Everyone is having to get used to a new routine as we hunker down at home until the authorities tell us it’s safe to come out. The enforced time at home is a mixed blessing, with probably more pros than cons. On the plus side, I don’t have my daily commute. But on the minus side, I rely on my daily commute to do my Korea-related reading. The UK lockdown started just as I finished Kim Yideum’s Blood Sisters, and apart from a couple of the Yeoyu chapbooks I haven’t managed to read any fiction since then. I must try to be more disciplined: maybe set aside half an hour or so reading time in the morning before getting to my desk.
Because of the ability to start work earlier (I’m actually managing to make it to those early morning meetings I never got to when working in the office) and indeed work later (I often find myself checking my work emails just before going to bed, which I never used to do) I feel justified in flipping between office work and LKL work a little bit during office hours, giving me the chance to make a few coding changes to the website.
Ever since moving off Thesis onto my home-made theme, I’ve missed the flexibility of Thesis that enables custom, static, introductory content to be inserted at the top of archive pages, before you get to the selection of posts that have been pulled by the archive query. So I’ve built similar functionality using the Advanced Custom Fields plugin. You can see the results, for example, on my Sancheong County page (snapshot above. This is the time of year that I would normally be visiting my friends in Sancheong: although I can’t be there in person right now at least I can be there in spirit).

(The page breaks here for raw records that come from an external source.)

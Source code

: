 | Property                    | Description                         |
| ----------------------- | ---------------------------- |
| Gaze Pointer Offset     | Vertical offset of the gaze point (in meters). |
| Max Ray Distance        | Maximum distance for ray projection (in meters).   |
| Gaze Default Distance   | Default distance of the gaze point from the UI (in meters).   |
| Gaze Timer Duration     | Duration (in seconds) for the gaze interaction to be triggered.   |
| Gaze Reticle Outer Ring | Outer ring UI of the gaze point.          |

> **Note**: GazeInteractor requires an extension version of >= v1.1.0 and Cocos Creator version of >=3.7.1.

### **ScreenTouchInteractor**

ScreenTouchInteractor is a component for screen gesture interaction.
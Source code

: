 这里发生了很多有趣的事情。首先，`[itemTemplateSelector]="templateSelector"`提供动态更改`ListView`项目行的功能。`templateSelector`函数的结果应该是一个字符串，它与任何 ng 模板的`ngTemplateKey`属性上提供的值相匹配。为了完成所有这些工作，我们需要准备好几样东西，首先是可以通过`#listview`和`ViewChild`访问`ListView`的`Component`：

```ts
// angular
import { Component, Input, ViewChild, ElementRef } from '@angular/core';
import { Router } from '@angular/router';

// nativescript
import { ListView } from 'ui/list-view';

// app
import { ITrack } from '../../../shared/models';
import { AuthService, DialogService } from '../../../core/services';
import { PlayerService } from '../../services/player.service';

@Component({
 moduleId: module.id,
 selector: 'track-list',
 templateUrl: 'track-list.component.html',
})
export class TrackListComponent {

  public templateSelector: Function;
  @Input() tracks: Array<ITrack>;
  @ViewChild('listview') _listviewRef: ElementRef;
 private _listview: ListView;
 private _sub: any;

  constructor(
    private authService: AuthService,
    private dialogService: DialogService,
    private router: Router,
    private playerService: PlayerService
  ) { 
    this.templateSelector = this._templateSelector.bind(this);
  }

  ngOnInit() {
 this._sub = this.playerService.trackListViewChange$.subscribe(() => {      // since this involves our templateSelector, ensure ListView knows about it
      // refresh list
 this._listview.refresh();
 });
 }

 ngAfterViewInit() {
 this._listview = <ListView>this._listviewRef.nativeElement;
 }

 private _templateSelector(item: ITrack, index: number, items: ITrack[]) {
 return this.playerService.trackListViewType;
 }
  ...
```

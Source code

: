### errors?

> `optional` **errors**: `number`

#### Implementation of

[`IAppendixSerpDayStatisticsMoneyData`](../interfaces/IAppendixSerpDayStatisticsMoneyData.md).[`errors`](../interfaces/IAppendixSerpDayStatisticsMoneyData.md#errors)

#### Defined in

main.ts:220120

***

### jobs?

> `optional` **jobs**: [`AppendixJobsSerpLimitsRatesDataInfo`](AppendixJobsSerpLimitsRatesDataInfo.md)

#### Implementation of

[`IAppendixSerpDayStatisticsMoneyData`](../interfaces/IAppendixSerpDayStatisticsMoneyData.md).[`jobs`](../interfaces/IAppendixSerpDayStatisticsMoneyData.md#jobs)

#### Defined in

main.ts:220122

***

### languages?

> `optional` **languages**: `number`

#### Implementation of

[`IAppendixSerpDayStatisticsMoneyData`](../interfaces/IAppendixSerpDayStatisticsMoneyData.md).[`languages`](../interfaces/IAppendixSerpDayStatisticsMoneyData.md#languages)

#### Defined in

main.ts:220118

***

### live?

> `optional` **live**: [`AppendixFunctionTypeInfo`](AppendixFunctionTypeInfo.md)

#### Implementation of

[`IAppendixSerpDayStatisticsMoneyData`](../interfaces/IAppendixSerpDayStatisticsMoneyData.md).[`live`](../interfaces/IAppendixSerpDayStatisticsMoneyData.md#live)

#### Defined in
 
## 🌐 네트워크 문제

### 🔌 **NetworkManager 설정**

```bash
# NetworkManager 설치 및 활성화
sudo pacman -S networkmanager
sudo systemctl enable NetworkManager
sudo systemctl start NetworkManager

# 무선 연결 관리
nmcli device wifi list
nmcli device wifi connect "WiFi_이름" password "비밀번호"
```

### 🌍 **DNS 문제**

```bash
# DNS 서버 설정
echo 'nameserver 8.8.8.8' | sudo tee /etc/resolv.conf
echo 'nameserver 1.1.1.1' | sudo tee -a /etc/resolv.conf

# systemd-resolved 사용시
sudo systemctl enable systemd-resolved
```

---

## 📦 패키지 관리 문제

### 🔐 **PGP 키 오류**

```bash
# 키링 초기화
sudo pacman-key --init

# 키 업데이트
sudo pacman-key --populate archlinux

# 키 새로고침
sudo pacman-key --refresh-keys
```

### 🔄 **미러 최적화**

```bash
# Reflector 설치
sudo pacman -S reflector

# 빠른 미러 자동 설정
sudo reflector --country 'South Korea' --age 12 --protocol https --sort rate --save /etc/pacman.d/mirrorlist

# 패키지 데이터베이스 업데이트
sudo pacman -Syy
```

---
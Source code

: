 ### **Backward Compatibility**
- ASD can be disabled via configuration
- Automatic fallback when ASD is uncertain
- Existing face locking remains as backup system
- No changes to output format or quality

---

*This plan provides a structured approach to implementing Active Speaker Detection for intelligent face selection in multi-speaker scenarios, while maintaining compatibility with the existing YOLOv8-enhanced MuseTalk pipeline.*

The introductory text and image were there back in 2018, but vanished when I migrated off Thesis in early 2019. I’ve also done something similar with the Books section, where I provide a few pointers and introductory links before getting to the usual timeline of articles.
While I was making these changes, I also tweaked the same archive template so that the featured content was restricted to the first page, instead of being duplicated on the second and subsequent pages.
Over the past couple of weeks I’ve also spent a fair amount of time updating my Blogroll, and made it accessible from the main menu. It’s sad how so many of the sites I used to follow are now inactive, as people have retired from the world of blogging or moved from Korea on to other things. Still, I also keep coming over new sites and I add these to the link library when I do.
Finally, again using the Advanced Custom Fields plugin and some new coding on the archive template, I’ve enabled functionality to provide links to social media and other contact data relevant for the archive subject. Visual artists and indie musicians promote themselves through their various social media channels, so I’m gradually adding links to relevant Instagram / Spotify / YouTube etc accounts maintained by the artists I follow. See for example the Bongsu Park and Love X Stereo archive pages. In principle, I can do this for any of the clickable tags (of both categories and keywords) that you find at the bottom of each post in the section headed “Ideas for further reading”, but so far I’m focusing on artists, musicians and organisations (such as the KCC).
Next on the housekeeping list: make the 404 error page a bit more user-friendly, maybe copying across some of the content from my Navigation page [now done – 19 April], and maybe put links to LKL’s own Facebook and Twitter accounts in the footer rather than at the top of the sidebar where they are now [now done – 17 April]. I also need to write introductory content for many of the other subject areas, as I did with Books. In fact, that introductory content was how this site started over 14 years ago now. The tweaking will never be complete.
I’m still debating whether my next major upgrade should focus on providing systematic schema.org markup, as the Google searchbot recommended to me around 18 months ago, and whether I can be bothered with learning AMP (Accelerated Mobile Pages). More than 50% of my traffic is from mobile devices, but from what I’ve heard AMP sends traffic to Google rather than LKL, so I’m not sure of the advantages as my home-built theme is mobile-first and not too complicated.
On a separate note, if I have been spending more time at home, so have the hackers. It used to be extremely rare that I would have people trying to guess login IDs and passwords to get into the site’s backend, but it’s getting more common since the lockdown. Hopefully the extra security arrangements I have in place are sufficient.
Sometime soon I must actually get around to writing some proper content again, but with nothing much happening in London to report on, the bread and butter of this site is drying up a little bit. Still, plenty of films to watch, books to read, online lectures to attend, and ancient travel diaries to write up. In fact, a couple of days ago I dusted off and published a diary entry from four years ago – a memory jogged by a book review I’m currently trying to write [now written – 16 April].